» **What you need to do**: Take every line from the data that has the word "iterations" in it.

» **Pictures paired with source code**:
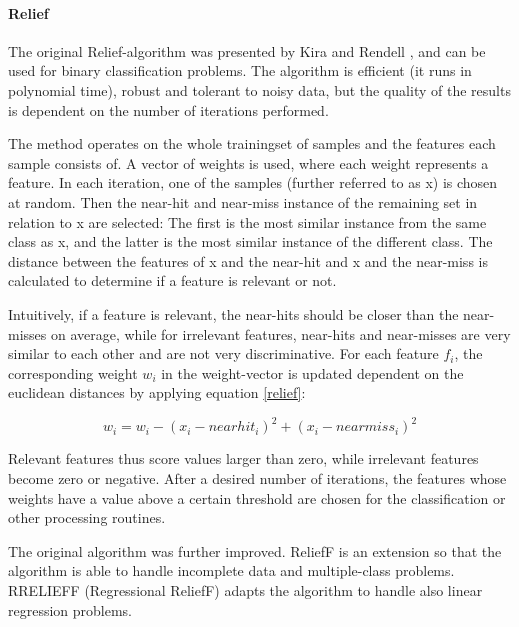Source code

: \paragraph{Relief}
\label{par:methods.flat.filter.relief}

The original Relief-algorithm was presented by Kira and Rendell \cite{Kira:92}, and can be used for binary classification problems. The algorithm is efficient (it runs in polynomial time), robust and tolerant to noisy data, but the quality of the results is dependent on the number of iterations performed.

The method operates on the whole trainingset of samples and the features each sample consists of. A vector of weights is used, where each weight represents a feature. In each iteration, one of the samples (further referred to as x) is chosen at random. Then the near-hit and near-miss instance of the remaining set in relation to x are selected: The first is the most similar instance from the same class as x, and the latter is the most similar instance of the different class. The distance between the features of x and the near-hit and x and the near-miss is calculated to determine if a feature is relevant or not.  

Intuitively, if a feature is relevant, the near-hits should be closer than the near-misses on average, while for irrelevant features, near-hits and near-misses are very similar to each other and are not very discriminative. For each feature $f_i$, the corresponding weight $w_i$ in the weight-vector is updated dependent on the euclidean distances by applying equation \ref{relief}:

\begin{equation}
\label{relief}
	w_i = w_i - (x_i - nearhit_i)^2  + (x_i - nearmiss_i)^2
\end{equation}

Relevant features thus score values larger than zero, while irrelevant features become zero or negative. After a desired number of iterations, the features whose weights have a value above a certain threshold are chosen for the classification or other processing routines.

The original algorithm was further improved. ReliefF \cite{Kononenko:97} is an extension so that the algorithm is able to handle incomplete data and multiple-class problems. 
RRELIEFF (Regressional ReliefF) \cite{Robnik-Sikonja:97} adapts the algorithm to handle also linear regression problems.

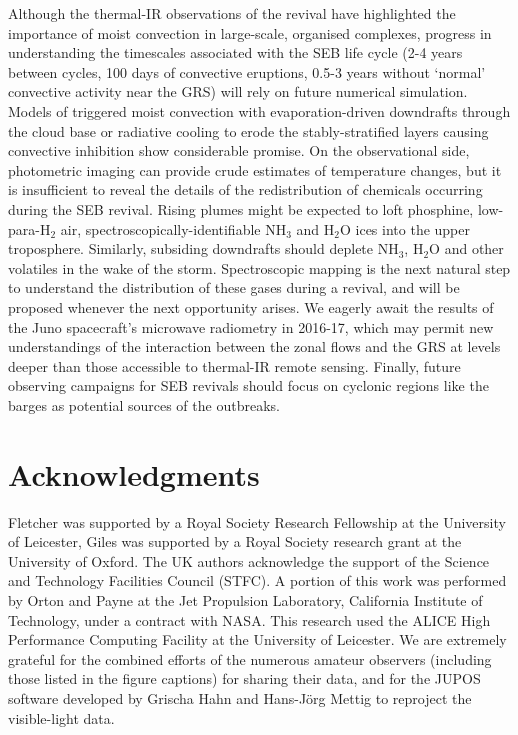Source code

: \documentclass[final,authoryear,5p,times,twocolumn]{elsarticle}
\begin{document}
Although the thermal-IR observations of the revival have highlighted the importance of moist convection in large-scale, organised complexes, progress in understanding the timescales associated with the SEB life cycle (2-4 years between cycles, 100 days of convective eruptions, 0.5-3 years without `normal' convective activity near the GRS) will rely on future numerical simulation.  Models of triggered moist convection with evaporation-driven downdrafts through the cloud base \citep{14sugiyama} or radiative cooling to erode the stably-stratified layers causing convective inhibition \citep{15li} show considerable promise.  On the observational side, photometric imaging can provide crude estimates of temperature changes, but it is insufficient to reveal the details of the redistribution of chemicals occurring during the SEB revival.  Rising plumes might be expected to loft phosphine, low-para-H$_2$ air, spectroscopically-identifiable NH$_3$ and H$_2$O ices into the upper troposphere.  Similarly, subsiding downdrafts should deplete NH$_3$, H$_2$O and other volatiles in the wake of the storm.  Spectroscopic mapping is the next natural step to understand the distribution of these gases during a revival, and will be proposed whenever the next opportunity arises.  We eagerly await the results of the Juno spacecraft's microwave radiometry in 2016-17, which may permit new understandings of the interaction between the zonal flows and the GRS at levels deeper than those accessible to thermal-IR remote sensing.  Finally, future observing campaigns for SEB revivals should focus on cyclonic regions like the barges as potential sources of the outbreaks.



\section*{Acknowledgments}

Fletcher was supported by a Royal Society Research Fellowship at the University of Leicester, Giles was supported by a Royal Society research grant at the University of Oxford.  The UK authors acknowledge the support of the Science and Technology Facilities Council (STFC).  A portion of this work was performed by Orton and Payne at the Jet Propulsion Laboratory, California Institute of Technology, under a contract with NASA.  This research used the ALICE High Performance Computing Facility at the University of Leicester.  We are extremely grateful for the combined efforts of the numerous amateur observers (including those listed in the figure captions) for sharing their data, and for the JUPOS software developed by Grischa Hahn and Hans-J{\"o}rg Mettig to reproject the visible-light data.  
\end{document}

---

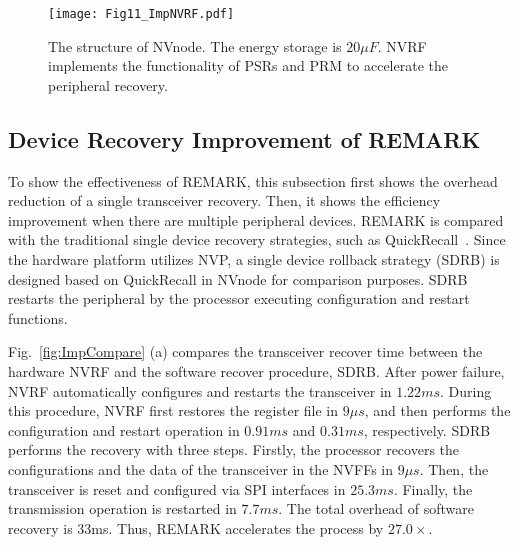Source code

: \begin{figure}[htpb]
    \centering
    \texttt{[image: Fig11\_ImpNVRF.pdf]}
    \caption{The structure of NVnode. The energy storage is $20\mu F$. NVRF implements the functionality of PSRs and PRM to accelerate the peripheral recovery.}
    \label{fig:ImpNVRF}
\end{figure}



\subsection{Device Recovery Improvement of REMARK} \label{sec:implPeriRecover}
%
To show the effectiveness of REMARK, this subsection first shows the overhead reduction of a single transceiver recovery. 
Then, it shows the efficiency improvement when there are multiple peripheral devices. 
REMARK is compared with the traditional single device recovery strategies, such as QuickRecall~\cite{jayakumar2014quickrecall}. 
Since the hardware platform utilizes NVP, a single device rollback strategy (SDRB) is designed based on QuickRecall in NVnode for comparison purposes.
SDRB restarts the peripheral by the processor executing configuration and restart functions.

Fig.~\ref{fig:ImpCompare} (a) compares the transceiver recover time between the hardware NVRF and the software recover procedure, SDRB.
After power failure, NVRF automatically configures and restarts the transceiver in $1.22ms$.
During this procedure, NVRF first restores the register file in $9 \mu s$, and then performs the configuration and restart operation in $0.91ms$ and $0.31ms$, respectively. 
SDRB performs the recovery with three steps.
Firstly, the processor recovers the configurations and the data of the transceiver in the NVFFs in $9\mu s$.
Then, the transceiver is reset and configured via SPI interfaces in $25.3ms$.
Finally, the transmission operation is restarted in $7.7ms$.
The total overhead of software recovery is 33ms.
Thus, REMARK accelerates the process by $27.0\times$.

» **Task solution**:
The original Relief-algorithm was presented by Kira and Rendell \cite{Kira:92}, and can be used for binary classification problems. The algorithm is efficient (it runs in polynomial time), robust and tolerant to noisy data, but the quality of the results is dependent on the number of iterations performed.
Relevant features thus score values larger than zero, while irrelevant features become zero or negative. After a desired number of iterations, the features whose weights have a value above a certain threshold are chosen for the classification or other processing routines.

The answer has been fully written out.